China social media addicts gave India’s Prime Minister Narendra Modi a hammering when he ventured onto Weibo on Monday. Although Modi considers himself a dab hand on Twitter when speaking to his loyal subjects, Chinese citizens gave him another attitude when he tried to play Weibo emperor. Comments like, “Buddhism is the glue that holds Asian countries together,” sounded too much like neo-colonialism to many.
When he added that the faith “can become a strong force of cohesion, and make this century the century of Asia,” he earned a mixed response that should give him cause for second thought. Some China social media posters went as far as reminding him of Indian violence against women as epitomised by that dreadful incident on a late night bus. Incidents like these run counter to liberating trends among Chinese women.
China Social Media Users Deliver Low Blows
Other China social media users delivered low blows I won’t go into because I do not want to encourage distrust of strangers. Things started well for Narendra Modi when he posted that he was “looking forward to interacting with Chinese friends through Weibo,” and accumulated close to 13,000 likes and nearly 24,000 followers. Unfortunately for him, the ancient deep-seated distrust between Asia’s giant neighbours took over and was too big for him to crack.

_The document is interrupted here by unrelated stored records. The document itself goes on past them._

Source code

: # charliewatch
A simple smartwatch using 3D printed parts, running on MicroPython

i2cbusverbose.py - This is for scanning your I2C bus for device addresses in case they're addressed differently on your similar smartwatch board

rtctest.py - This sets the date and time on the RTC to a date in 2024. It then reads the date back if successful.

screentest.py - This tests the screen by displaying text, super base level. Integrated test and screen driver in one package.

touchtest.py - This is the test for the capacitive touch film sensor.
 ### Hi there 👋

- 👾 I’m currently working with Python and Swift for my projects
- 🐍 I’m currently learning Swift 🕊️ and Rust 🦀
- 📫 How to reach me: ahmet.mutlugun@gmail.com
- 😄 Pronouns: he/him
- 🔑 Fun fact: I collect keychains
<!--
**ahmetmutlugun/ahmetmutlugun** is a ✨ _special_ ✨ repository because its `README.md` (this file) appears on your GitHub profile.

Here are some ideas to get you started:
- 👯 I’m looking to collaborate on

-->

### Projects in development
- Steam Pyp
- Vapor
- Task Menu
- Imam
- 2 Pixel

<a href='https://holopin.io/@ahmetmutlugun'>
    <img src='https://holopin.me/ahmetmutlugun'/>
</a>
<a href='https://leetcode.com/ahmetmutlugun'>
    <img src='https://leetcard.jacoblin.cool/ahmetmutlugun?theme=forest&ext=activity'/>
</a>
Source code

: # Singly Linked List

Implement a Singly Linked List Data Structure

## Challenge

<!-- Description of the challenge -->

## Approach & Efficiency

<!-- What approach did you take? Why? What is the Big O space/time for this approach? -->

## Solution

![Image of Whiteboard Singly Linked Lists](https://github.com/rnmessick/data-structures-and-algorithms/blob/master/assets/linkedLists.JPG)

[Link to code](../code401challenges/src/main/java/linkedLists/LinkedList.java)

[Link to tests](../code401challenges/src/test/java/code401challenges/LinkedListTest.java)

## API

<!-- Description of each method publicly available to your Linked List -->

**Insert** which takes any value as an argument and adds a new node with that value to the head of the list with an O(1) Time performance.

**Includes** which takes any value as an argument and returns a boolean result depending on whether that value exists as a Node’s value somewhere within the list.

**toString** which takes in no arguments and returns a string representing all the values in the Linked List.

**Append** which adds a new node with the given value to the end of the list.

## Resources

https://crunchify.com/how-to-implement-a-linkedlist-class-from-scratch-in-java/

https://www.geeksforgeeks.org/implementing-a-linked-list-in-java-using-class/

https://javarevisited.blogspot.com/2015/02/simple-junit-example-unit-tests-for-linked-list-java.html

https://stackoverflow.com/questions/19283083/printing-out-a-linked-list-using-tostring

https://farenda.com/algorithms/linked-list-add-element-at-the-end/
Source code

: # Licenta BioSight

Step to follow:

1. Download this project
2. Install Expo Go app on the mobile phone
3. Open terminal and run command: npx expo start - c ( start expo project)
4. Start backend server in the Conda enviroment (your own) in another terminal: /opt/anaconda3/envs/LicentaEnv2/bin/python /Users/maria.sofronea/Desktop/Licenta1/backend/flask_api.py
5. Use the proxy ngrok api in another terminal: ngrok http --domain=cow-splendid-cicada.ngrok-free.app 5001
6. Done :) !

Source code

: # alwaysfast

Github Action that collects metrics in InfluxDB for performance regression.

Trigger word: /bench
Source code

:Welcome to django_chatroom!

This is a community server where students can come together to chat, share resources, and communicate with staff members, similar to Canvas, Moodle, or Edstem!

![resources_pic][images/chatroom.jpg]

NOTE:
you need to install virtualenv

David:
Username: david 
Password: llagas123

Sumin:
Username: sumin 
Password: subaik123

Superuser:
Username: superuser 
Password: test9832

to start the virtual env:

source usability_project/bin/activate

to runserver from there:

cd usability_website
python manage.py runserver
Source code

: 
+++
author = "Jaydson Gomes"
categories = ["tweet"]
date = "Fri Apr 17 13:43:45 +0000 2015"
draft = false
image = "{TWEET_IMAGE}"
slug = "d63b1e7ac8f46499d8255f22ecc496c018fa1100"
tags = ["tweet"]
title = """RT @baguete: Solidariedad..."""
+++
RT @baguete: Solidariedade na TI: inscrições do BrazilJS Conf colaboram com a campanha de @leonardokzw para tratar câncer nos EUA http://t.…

Modi Walks into Public Relations Disaster
From a public relations point of view India’s Prime Minister Narendra Modi may have done more harm than good. If he hoped to turn around Indian utterances that China’s growth in military and economic power threatened its populous neighbour, then he should have chosen a traditional media conference where he had more control.
China social media have become a force to reckon with. If Modi was hoping to forge a more constructive relationship with Chinese citizens then I fear he did more harm than good. However hopes of more relaxed trade between the two giant nations are not destroyed. They just need a little panel beating.